Officer Nicholas: Okay, did you understand that? Sarah Perez: Yes.
Officer Nicholas: Okay, do you wish to speak with a lawyer at this time or no? Sarah Perez: Ah, hey. [Silence].
Officer Nicholas: Okay, we can provide a free lawyer for free advice if you want one, or I think you’ll be released tonight and you can contact one at a later time if you choose to do so.
Sarah Perez: I hope I don’t need one but.
Officer Nicholas: I can’t answer the question for you, that’s all. If you want to speak with a lawyer, I can arrange it for free, or if you want to do that after we’re done here, you know the results, that’s also an option for you.
Sarah Perez: Okay.
Officer Nicholas: Which one? Sarah Perez: After the results.
Officer Nicholas: After the results, okay.
Sarah Perez: Am I making a mistake by not calling a lawyer right now?[^1]

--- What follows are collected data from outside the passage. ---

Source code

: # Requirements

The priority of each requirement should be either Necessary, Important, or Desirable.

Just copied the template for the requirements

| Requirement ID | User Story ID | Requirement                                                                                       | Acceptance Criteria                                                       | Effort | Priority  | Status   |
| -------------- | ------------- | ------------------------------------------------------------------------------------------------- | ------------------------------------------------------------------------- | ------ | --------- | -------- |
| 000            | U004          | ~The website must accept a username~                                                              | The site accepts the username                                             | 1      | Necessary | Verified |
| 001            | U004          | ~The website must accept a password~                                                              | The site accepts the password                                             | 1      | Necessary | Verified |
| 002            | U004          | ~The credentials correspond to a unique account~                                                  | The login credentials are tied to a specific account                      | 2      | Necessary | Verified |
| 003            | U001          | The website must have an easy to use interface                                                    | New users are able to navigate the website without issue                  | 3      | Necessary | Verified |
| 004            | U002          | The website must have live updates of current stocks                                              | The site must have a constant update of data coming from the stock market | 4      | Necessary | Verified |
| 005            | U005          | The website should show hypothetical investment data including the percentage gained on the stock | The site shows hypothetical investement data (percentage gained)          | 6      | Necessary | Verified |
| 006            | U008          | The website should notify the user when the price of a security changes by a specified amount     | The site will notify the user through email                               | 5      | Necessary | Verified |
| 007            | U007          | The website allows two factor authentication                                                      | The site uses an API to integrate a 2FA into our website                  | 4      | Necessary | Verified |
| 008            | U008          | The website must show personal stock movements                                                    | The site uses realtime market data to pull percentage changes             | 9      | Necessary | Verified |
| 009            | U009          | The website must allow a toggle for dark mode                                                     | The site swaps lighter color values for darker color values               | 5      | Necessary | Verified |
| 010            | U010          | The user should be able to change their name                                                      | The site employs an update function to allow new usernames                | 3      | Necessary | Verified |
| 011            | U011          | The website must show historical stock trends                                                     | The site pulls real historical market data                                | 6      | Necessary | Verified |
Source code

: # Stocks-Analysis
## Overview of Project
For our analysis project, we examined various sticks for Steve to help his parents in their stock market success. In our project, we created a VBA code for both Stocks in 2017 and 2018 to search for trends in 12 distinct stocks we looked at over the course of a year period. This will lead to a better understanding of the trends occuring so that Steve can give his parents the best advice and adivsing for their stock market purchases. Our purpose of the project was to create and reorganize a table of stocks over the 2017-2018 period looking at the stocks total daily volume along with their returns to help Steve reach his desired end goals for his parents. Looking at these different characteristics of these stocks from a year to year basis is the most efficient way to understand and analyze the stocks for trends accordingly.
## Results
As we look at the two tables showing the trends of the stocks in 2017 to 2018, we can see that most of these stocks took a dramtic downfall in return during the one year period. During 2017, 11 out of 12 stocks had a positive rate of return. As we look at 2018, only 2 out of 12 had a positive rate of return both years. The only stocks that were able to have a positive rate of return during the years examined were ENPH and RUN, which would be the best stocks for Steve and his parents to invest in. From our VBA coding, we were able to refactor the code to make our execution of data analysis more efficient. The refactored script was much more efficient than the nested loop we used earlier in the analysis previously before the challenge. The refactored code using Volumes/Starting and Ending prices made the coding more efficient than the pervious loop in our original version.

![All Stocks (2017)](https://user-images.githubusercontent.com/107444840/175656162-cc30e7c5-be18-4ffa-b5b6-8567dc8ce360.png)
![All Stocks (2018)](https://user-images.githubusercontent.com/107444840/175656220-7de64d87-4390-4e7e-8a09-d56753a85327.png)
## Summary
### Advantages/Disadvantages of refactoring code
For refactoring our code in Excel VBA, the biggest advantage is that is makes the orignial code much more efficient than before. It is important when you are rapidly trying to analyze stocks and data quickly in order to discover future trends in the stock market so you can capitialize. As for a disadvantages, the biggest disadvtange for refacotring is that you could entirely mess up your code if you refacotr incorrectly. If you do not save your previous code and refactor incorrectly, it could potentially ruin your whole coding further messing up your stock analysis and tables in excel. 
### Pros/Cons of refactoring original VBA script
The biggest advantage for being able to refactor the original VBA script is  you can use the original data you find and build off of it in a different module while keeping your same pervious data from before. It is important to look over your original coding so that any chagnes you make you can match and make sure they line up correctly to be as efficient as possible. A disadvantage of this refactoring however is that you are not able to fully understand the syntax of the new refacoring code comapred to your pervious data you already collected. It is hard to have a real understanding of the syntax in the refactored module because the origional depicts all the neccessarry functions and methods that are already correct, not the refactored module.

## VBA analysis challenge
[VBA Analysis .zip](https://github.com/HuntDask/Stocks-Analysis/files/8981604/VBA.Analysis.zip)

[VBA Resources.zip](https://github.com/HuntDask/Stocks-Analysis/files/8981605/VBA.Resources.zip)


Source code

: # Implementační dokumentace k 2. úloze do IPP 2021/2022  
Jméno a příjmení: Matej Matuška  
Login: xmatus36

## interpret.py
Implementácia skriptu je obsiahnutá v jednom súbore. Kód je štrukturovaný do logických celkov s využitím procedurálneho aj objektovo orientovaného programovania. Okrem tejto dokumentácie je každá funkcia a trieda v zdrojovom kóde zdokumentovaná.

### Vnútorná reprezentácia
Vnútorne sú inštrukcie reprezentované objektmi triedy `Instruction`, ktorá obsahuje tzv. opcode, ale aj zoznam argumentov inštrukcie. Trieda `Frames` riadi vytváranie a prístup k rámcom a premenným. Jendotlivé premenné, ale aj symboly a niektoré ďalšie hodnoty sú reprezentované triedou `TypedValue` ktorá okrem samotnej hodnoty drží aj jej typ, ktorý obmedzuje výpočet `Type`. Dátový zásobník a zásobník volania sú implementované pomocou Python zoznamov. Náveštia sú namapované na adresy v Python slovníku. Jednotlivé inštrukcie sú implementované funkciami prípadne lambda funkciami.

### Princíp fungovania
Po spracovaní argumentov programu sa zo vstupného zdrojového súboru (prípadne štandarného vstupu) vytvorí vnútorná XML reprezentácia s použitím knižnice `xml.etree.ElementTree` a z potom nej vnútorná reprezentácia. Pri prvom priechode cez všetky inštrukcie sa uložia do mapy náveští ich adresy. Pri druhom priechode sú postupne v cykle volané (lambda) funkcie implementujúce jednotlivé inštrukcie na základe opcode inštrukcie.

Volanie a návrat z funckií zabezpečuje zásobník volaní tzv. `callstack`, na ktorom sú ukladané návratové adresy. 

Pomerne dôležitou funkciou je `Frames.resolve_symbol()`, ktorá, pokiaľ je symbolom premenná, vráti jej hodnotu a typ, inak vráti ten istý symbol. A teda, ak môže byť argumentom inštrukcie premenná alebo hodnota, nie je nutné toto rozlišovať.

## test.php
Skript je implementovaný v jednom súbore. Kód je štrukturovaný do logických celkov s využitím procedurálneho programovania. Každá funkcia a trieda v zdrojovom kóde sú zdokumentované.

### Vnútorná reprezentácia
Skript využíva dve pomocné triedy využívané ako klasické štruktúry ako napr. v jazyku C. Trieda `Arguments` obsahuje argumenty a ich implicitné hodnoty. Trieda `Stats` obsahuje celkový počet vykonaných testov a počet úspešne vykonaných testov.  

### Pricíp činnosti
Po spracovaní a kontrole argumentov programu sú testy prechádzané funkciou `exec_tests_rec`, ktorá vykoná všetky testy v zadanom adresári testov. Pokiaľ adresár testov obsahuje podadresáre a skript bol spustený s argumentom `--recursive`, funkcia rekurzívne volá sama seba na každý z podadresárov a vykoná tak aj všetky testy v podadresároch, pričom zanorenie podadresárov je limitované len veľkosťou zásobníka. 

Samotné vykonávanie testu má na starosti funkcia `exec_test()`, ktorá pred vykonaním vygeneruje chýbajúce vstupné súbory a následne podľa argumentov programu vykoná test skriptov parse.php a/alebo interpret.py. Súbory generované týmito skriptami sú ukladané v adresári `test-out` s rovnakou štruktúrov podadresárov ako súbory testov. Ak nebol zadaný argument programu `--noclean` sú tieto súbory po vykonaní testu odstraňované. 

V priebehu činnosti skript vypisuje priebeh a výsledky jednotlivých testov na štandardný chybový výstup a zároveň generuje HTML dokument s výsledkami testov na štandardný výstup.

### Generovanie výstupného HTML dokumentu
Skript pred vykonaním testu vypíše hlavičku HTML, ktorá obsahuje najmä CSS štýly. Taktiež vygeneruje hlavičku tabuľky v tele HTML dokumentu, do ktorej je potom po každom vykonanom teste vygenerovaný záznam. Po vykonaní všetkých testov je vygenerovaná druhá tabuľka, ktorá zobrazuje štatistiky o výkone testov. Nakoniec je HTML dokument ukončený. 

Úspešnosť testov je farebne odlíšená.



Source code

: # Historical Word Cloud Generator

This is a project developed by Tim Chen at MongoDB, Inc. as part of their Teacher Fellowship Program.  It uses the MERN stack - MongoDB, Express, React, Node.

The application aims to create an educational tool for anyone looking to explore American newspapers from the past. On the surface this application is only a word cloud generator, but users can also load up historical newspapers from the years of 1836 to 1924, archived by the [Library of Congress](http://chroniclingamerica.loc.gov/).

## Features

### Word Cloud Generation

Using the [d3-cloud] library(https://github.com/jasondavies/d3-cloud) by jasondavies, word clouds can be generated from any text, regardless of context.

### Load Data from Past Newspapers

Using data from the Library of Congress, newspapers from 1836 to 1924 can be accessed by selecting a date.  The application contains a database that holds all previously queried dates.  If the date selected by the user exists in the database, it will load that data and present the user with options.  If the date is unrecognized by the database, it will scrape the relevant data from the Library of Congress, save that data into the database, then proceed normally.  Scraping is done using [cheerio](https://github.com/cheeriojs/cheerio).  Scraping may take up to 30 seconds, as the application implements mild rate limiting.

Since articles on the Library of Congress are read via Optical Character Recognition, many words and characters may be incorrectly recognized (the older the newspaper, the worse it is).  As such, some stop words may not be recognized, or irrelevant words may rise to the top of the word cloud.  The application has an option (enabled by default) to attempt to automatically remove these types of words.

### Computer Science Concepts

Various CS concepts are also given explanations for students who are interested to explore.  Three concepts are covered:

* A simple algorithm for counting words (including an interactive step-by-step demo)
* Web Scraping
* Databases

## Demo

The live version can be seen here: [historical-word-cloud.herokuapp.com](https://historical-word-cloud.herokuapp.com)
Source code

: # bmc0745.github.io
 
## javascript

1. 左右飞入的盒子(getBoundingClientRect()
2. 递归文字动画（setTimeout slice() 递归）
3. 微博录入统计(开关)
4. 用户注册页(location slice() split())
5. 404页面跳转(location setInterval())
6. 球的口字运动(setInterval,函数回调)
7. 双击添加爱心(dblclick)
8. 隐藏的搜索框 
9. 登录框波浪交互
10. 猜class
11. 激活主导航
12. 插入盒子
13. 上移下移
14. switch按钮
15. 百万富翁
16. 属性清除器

Officer Nicholas: Do you know what? I can't give you any legal advice, that's not the problem, right? No, it's just the way it is, right? I would be criticized if I gave you legal advice. I'm not a lawyer, if you want to speak to a lawyer I can arrange that.
Sarah Perez: I don't know.
Officer Nicholas: Because right now, you are under arrest, you're not formally charged at this point, but you're under arrest.
Sarah Perez: I'm under arrest?
Officer Nicholas: You are under arrest, you can't just get up and walk away at this point. Sarah Perez: well I wouldn't.
Officer Nicholas: Oh I know, I'm just letting you know, right. So you're gonna give a sample of your breath and then 15 minutes later I'm going to put you in a jail cell and then 15 minutes later you're gonna come up and give a second sample. The result will come out through here; and if you're over the legal limit then you will be formally charged.
Officer Nicholas: So what I'm going to do is, I'm going to give you this...
Sarah Perez: So should I be talking to a lawyer now? Officer Nicholas: if you want to, I can get a lawyer. Sarah Perez: I don't know what to do...
Officer Nicholas: I'll give you this, so if you could open this for me. I don't want to touch it, it's just your mouthpiece...
[12] Ms. Perez ultimately provided two samples. The certificate of the qualified breath technician showed readings of .200 and .190 truncated.
The Prosper Warning Issue
[13] As previously noted, the Appellant submits that the trial judge misapprehended the evidence in finding that she had not asserted her right to counsel in the context of an argument that a Prosper warning was required.
[14] Before addressing this issue, it is important to place the Prosper warning in context.
[15] Section 10(b) of the Charter provides that everyone has the right on arrest or detention “to retain and instruct counsel without delay and to be informed of that right”. Stated at its broadest, the purpose of the right to counsel is to provide a detainee with an opportunity to obtain legal advice relevant to their legal situation. This section places corresponding obligations on the state. Police must inform detainees of the right to counsel (the informational duty) and must provide detainees who invoke this right with a reasonable opportunity to exercise it (the implementational duty). Failure to comply with either duty results in a breach of section 10(b) (R. v. Dussault, 2022 SCC 16, 468 D.L.R. (4th) 589 at paras. 30-31).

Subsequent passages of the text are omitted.